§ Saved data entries
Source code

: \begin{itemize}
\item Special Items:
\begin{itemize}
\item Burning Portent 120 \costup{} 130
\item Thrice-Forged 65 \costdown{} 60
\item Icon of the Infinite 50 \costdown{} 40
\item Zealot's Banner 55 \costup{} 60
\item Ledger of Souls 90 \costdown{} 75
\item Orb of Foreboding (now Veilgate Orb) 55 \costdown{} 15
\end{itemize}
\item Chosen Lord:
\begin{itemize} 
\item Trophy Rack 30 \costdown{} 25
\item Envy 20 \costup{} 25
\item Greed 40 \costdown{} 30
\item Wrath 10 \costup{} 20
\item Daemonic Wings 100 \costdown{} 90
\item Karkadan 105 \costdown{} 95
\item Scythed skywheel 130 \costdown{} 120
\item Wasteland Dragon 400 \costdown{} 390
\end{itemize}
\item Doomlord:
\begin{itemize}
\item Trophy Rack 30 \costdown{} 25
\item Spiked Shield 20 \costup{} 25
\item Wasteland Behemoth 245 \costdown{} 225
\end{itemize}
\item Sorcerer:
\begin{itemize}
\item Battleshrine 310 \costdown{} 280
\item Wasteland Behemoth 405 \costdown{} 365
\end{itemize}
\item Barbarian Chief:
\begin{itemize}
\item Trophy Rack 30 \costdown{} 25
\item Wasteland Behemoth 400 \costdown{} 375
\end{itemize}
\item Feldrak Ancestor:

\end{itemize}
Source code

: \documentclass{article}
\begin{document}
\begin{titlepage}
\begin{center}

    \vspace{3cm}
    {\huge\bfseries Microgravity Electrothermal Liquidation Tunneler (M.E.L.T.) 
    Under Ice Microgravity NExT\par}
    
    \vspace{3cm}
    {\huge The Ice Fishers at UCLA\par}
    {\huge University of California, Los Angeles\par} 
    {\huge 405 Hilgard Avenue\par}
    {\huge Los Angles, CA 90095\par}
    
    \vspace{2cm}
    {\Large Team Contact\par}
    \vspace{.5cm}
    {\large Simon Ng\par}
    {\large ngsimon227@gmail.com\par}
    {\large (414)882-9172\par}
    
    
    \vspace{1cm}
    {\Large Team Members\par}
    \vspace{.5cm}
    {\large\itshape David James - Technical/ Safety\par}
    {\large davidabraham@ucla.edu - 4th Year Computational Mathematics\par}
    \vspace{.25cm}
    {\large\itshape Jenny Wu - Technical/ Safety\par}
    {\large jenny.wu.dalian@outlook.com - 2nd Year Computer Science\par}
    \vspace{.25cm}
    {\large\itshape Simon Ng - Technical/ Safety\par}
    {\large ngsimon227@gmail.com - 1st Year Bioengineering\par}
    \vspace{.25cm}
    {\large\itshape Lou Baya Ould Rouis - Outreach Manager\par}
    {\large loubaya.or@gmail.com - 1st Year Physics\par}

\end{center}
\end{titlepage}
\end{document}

§ To do
The full set of entries must be printed again without any alteration.

§ Exercise output
Source code

: \begin{itemize}
\item Special Items:
\begin{itemize}
\item Burning Portent 120 \costup{} 130
\item Thrice-Forged 65 \costdown{} 60
\item Icon of the Infinite 50 \costdown{} 40
\item Zealot's Banner 55 \costup{} 60
\item Ledger of Souls 90 \costdown{} 75
\item Orb of Foreboding (now Veilgate Orb) 55 \costdown{} 15
\end{itemize}
\item Chosen Lord:
\begin{itemize} 
\item Trophy Rack 30 \costdown{} 25
\item Envy 20 \costup{} 25
\item Greed 40 \costdown{} 30
\item Wrath 10 \costup{} 20
\item Daemonic Wings 100 \costdown{} 90
\item Karkadan 105 \costdown{} 95
\item Scythed skywheel 130 \costdown{} 120
\item Wasteland Dragon 400 \costdown{} 390
\end{itemize}
\item Doomlord:
\begin{itemize}
\item Trophy Rack 30 \costdown{} 25
\item Spiked Shield 20 \costup{} 25
\item Wasteland Behemoth 245 \costdown{} 225
\end{itemize}
\item Sorcerer:
\begin{itemize}
\item Battleshrine 310 \costdown{} 280
\item Wasteland Behemoth 405 \costdown{} 365
\end{itemize}
\item Barbarian Chief:
\begin{itemize}
\item Trophy Rack 30 \costdown{} 25
\item Wasteland Behemoth 400 \costdown{} 375
\end{itemize}
\item Feldrak Ancestor:

\end{itemize}
Source code

: \documentclass{article}
\begin{document}
\begin{titlepage}
\begin{center}

    \vspace{3cm}
    {\huge\bfseries Microgravity Electrothermal Liquidation Tunneler (M.E.L.T.) 
    Under Ice Microgravity NExT\par}
    
    \vspace{3cm}
    {\huge The Ice Fishers at UCLA\par}
    {\huge University of California, Los Angeles\par} 
    {\huge 405 Hilgard Avenue\par}
    {\huge Los Angles, CA 90095\par}
    
    \vspace{2cm}
    {\Large Team Contact\par}
    \vspace{.5cm}
    {\large Simon Ng\par}
    {\large ngsimon227@gmail.com\par}
    {\large (414)882-9172\par}
    
    
    \vspace{1cm}
    {\Large Team Members\par}
    \vspace{.5cm}
    {\large\itshape David James - Technical/ Safety\par}
    {\large davidabraham@ucla.edu - 4th Year Computational Mathematics\par}
    \vspace{.25cm}
    {\large\itshape Jenny Wu - Technical/ Safety\par}
    {\large jenny.wu.dalian@outlook.com - 2nd Year Computer Science\par}
    \vspace{.25cm}
    {\large\itshape Simon Ng - Technical/ Safety\par}
    {\large ngsimon227@gmail.com - 1st Year Bioengineering\par}
    \vspace{.25cm}
    {\large\itshape Lou Baya Ould Rouis - Outreach Manager\par}
    {\large loubaya.or@gmail.com - 1st Year Physics\par}

\end{center}
\end{titlepage}
\end{document}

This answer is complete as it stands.